君がいたら、この景色をどんなふうに見ただろうかと、ふと考えながら私は今日もこの道を歩く。
川辺では、色とりどりの鯉のぼりが風に吹かれて泳いでいた。大きなもの、小さなもの、家族のように連なって、青空を背に気持ちよさそうにたなびいている。その光景を見ていると、あの笑顔を思い出す。幼い君がまだ手を引かれて歩いていた頃、目を輝かせながら「お魚が空を飛んでる!」と喜んでいた。
あれから何年が経ったのだろう。君が旅立ってから何度目の5月だろうか。
季節は巡る。花が咲き、風が吹き、太陽がまた私たちを包む。でも、君のいない春は、やはりどこか少しだけ色が薄い。風が吹くたびに、その中に君の声を探してしまう。花が咲くたびに、心をときめかせていた君を思うと心の奥にそっと影が落ちる。

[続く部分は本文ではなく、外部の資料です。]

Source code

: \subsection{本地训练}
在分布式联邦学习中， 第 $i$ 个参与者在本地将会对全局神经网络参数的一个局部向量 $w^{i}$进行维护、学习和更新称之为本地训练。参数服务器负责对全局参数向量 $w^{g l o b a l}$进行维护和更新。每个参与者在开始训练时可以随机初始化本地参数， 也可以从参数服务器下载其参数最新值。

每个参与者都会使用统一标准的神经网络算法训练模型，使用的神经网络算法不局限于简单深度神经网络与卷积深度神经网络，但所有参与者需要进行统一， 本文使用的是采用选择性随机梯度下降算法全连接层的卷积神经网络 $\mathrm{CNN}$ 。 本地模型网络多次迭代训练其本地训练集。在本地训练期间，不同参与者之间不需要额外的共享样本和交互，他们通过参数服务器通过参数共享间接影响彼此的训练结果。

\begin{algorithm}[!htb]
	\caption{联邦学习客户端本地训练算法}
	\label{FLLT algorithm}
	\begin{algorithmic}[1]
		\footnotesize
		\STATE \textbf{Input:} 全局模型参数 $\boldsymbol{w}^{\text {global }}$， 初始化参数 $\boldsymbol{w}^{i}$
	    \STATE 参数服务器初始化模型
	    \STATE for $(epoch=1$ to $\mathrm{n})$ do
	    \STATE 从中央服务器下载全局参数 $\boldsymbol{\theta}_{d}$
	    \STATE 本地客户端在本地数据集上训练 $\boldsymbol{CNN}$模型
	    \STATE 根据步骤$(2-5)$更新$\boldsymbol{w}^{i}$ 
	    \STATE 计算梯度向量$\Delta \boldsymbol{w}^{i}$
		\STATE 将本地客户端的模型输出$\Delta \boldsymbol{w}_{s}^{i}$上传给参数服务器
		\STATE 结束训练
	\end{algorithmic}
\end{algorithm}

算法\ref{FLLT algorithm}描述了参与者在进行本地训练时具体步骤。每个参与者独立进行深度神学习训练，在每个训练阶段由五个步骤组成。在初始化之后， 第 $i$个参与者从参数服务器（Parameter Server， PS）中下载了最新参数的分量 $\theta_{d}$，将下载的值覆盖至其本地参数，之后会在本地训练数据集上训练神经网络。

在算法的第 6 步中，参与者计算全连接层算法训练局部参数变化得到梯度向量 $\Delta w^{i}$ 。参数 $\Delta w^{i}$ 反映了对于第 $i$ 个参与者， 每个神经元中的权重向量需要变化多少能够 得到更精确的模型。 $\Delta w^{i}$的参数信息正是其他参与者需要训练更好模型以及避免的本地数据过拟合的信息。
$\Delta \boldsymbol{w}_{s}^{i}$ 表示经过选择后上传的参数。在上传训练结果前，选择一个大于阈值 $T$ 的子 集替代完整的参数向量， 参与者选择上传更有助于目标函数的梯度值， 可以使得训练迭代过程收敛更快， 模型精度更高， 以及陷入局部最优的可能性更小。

けれども、このツツジの鮮やかさや鯉のぼりのたくましさにどこか救われる私もいる。君が見ていた世界は今も美しく変わらずにここにある。君がもう見られないものを、私はこの目に焼きつけながら歩いていこう。風が優しく吹いた。まるで、君の手が背中を押してくれるように。
ふと立ち止まり空を見上げた。どこかで君も同じ空を見ているような気がした。
見えないけれど確かにそこにいて、私の歩みに寄り添ってくれているような…。そんな静かなぬくもりが、胸に広がっていった。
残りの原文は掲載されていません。